One downside is that energy is not instantly accessible when it’s needed. Another is that it must be used at specific sites, ones with two areas at different elevations for the two reservoirs.


Cryogenic energy storage, also known as liquid air energy storage, cools air with electricity until it reaches a liquid state. This liquid air is stored in a tank and, when power is needed, is turned back into a gas by waste heat or ambient air. This gas then turns turbines and creates electricity.

Cryogenic energy storage works similarly to pumped hydro, but its location requirements are much more flexible. This means it can be located near power users. It also works well on a large scale and for long duration uses.

Alone, this system is not as efficient as some others, but using waste heat and cold in the process can improve its efficiency. The system is also relatively new, although it uses components of other, more established systems. This means it is not as well-developed as some other energy storage methods, but it may improve in the future.


The second most-used energy storage technique in the U.S. is thermal storage. Thermal storage keeps energy at a temperature that will be useful somewhere down the line.

For example, one method involves using excess energy produced at night to freeze water into ice. During the next day, the cold acts as-as air conditioning.

In another system, solar energy is used to create molten salt. That heated salt is then used to create steam, which drives a turbine and generates power.

Other examples include heated water, rocks, gravel or concrete slabs.

Thermal heating methods are often relatively cheap and efficient, as well as environmentally friendly. They also work in a variety of places, including at the generating site and where the demand is.

One disadvantage is that some methods are less useful at certain times of the year. For example, air conditioning isn't needed in the winter, so ice energy storage systems aren’t used.

What's in store for energy storage?

Right now, engineers are utilizing a combination of different energy sources - battery, compressed air, hydroelectric, cryogenic and thermal - based on the location of the power system, to store the excess energy produced during renewable energy production to address current issues with emissions, security, distribution and peak demand.

Energy storage is one of the most promising sectors of the energy industry. It’s developing a broad range of possible solutions that have the power to improve our electrical grid, especially when paired with the power of renewable energy resources.  While our current solutions have their respective drawbacks, they are nonetheless impressive technologies. Plus, engineers keep experimenting with new techniques and technologies to improve the system.  

In the future, we could get our energy from microbes that convert methane into fuel or space-based solar power.  The industry is already discussing transitioning from traditional power plants to virtual power plants. Only time will tell which of these technologies gain popularity, but one thing is for certain, the potential for energy storage is a vast as the methods to produce that energy.

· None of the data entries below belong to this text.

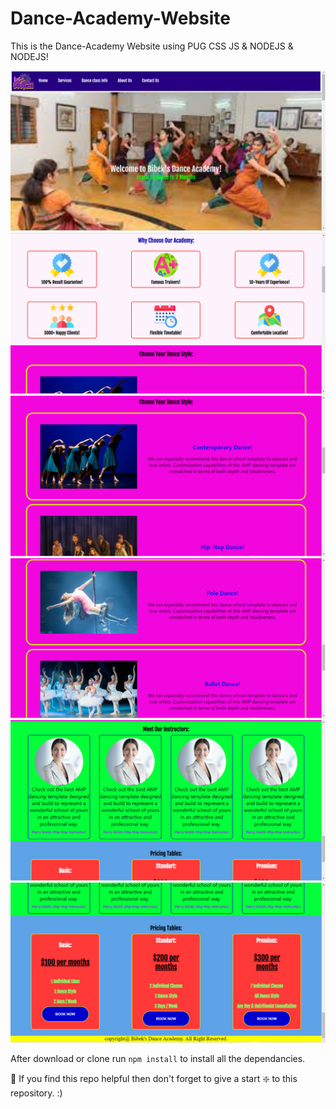 # Dance-Academy-Website
This is the Dance-Academy Website using PUG CSS JS & NODEJS &amp; NODEJS!

![Dance-Academy Website](https://github.com/bibek1123/Dance-Academy-Website/blob/master/Dance%20Academy%20image.png?raw=true)
![Dance-Academy Website](https://github.com/bibek1123/Dance-Academy-Website/blob/master/Dance%20Academy%20image2.png?raw=true)
![Dance-Academy Website](https://github.com/bibek1123/Dance-Academy-Website/blob/master/Dance%20Academy%20image3.png?raw=true)
![Dance-Academy Website](https://github.com/bibek1123/Dance-Academy-Website/blob/master/Dance%20Academy%20image6.png?raw=true)
![Dance-Academy Website](https://github.com/bibek1123/Dance-Academy-Website/blob/master/Dance%20Academy%20image4.png?raw=true)
![Dance-Academy Website](https://github.com/bibek1123/Dance-Academy-Website/blob/master/Dance%20Academy%20image5.png?raw=true)

After download or clone run `npm install` to install all the dependancies.

🙏 If you find this repo helpful then don't forget to give a start ❇️  to this repository. :)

Heating uses an annualised 60% of household energy where I live in Sydney and a lot more than that in winter. A well insulated house would need to have stored perhaps 20 or 30kWh of energy for central heating on a cold, cloudy winter's day. This would be too expensive a storage method if implemented using batteries (more than $570 per kWh for a Lithium battery).

However there is a solution which radically reduces the overall cost by reducing the amount of battery storage required.

The solution is to store energy for heating as heat. Hot water storage (45 to 90 Celsius operating range) can store 52 kWh per 1000 litres, water is cheap ($2 / 1000 litres) so most of the cost is the tank. This can be a cheap unpressurised tank for hydronic heating or a normal mains pressure tank for the domestic hot water service. The tank needs to be well insulated of course but insulation is cheap.

Hot water running through wall-mounted radiators is used all over the world for central heating. Hot water at 90 Celsius is too hot to use in wall mounted radiators so a tempering valve mixes in cold water to reduce the temperature but this does not involve any energy loss.